The failure of Karl Samuda, Minister of Industry, Commerce, Agriculture and Fisheries to respond to a comprehensive business proposal he had requested from the Coconut Industry Board (CIB) could sound the death knell for the cocoa industry as well as derail plans to lay a solid groundwork for Jamaica to capitalize on the multi-billion dollar global demand for bottled coconut water and other value-added products.
“We are prepared to facilitate the expansion of the coconut industry to the fullest extent, no question about that, and we are prepared to work with them to ensure that by offering other facilities that accommodate their expansion. No question that we fully support the plan for expansion and development of the Coconut Industry Board and I really would not wish to have the slightest misinterpretation or misunderstanding about that,” the Minister told The Gleaner recently.
This was after admitting he was initiating court action to fight the board over ownership of its shares in Seprod which are valued at an estimated $4 billion.
The plan for development of an integrated processing facility at the 1,000-acre Water Valley property in St Mary would include the rehabilitation of cocoa trees on the land. The proposal includes acquisition of state-owned non-performing cocoa board assets such as the fermentary in St Mary, as well as property elsewhere, including the spices warehouse at Marcus Garvey Drive in Kingston, where the cocoa warehouse is located.
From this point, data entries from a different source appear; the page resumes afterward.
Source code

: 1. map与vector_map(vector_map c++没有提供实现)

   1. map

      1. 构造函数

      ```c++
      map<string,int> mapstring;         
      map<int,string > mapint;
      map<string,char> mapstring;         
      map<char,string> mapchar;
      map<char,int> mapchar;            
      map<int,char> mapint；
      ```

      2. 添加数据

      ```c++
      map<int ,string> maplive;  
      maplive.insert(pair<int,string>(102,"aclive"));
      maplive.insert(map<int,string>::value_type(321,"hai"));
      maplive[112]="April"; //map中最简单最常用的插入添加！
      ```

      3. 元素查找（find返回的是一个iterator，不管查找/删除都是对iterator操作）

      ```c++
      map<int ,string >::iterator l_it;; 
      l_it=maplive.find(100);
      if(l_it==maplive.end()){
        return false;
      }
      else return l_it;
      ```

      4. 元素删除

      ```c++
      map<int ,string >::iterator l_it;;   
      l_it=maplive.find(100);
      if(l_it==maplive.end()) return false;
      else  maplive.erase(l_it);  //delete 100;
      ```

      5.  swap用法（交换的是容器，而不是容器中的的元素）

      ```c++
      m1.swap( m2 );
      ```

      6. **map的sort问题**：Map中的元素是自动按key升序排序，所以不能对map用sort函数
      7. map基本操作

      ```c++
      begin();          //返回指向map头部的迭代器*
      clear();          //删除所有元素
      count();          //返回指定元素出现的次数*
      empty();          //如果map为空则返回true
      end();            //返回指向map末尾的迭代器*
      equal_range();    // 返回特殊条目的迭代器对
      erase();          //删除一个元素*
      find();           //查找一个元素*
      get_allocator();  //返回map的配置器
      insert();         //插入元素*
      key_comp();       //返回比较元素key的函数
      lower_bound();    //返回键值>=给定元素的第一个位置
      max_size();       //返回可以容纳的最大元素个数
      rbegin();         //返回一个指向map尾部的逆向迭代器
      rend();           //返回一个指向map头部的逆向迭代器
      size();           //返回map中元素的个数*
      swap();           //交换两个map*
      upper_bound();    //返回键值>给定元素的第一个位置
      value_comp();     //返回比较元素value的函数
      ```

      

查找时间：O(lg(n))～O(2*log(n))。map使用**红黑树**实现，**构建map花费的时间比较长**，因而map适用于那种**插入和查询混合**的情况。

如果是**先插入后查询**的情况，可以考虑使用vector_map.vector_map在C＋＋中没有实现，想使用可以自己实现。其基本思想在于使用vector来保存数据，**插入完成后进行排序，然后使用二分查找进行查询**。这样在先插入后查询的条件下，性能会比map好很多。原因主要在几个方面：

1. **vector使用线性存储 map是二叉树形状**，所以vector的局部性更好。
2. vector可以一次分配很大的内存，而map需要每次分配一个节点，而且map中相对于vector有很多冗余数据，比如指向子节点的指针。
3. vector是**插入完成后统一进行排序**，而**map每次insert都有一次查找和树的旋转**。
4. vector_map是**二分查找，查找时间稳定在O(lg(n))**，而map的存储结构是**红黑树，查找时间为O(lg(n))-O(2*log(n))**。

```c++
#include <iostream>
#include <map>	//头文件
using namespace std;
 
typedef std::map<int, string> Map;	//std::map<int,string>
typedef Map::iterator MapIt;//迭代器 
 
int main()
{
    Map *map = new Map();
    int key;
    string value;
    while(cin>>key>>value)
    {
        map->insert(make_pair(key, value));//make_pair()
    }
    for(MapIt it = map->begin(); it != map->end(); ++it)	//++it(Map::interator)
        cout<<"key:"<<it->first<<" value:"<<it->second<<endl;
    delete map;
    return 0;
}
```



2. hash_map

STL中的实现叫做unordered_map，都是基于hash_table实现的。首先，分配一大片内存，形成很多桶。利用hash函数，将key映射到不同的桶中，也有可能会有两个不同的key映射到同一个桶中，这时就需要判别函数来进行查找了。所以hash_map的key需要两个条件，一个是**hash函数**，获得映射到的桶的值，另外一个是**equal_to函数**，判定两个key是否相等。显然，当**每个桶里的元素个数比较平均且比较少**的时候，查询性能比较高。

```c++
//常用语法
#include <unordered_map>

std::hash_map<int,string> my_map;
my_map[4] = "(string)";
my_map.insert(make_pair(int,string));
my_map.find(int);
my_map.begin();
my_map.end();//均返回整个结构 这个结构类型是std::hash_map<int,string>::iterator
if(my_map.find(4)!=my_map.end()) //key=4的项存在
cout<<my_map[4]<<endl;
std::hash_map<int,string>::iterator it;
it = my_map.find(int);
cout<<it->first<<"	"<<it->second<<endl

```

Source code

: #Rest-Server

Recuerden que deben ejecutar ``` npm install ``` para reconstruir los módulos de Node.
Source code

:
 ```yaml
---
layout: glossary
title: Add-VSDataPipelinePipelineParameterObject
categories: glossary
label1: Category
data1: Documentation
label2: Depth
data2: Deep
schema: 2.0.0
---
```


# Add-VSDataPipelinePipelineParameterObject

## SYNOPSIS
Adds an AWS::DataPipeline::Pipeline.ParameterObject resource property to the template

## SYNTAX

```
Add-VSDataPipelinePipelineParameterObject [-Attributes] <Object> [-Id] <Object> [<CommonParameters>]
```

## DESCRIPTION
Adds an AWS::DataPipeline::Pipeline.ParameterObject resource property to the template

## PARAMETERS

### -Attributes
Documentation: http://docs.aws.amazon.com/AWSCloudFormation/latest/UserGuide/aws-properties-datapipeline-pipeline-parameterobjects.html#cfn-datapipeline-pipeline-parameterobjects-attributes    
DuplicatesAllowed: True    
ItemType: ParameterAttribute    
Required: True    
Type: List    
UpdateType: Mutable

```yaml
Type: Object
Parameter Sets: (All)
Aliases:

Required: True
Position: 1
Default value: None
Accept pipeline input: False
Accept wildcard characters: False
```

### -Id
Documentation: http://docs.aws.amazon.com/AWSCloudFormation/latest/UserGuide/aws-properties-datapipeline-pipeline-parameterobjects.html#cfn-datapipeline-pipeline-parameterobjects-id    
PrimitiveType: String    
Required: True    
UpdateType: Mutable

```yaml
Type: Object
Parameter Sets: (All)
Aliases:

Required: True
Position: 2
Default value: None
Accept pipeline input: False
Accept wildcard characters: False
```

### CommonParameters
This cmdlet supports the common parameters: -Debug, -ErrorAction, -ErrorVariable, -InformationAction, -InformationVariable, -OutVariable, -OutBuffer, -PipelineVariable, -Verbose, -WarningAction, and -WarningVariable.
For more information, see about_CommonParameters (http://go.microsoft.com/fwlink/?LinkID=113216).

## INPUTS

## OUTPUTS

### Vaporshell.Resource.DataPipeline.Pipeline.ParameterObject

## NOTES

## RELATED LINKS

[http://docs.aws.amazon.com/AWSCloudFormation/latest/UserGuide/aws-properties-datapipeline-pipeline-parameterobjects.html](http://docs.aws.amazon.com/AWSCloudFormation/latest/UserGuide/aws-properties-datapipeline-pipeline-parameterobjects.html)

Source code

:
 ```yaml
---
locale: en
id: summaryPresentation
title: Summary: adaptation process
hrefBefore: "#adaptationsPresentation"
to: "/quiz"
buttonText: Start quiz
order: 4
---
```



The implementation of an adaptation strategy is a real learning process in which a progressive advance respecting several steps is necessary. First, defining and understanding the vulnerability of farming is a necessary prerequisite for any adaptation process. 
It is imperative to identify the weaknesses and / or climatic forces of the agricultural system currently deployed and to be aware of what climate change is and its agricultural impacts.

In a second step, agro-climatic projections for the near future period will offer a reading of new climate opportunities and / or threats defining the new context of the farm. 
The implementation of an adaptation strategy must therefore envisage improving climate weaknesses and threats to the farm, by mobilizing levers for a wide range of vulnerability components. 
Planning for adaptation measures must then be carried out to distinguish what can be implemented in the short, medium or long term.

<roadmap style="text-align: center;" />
This is because revitalisation of the cocoa sector is integral to the overall long-term development plans of the Coconut Industry Board which aims to develop a range of value-added products from both crops. Among the items on the drawing board is a ready-to-drink cocoa beverage infused with coconut milk.
Cocoa is among the commodities the government has been trying to offload in preparation for implementation of the Jamaica Agricultural Commodities Regulatory Authority (JACRA) which is yet to come into effect, despite what should have been a July 1, 2017 deadline. Coffee, coconut, pimento, ginger, nutmeg and pimento are among the commodities which will fall under the remit of the umbrella regulatory agency.
Donovan Stanberry, permanent secretary in the Ministry of Industry, Commerce, Agriculture and Fisheries spoke to the urgency of divesting assets of the commodity boards. It has been a struggle to sell the cocoa assets, he told The Gleaner.
“We have attempted to divest those assets and have not been successful so those assets will cease to operate once JACRA takes over and the process of trying to divest them will continue. They (workers) are likely to be affected either by re-assignment or if we can’t re-assign them they will have to be made redundant but it is not intended that the government will continue operating those assets or having any commercial role in the cocoa industry when JACRA becomes operational,” he said.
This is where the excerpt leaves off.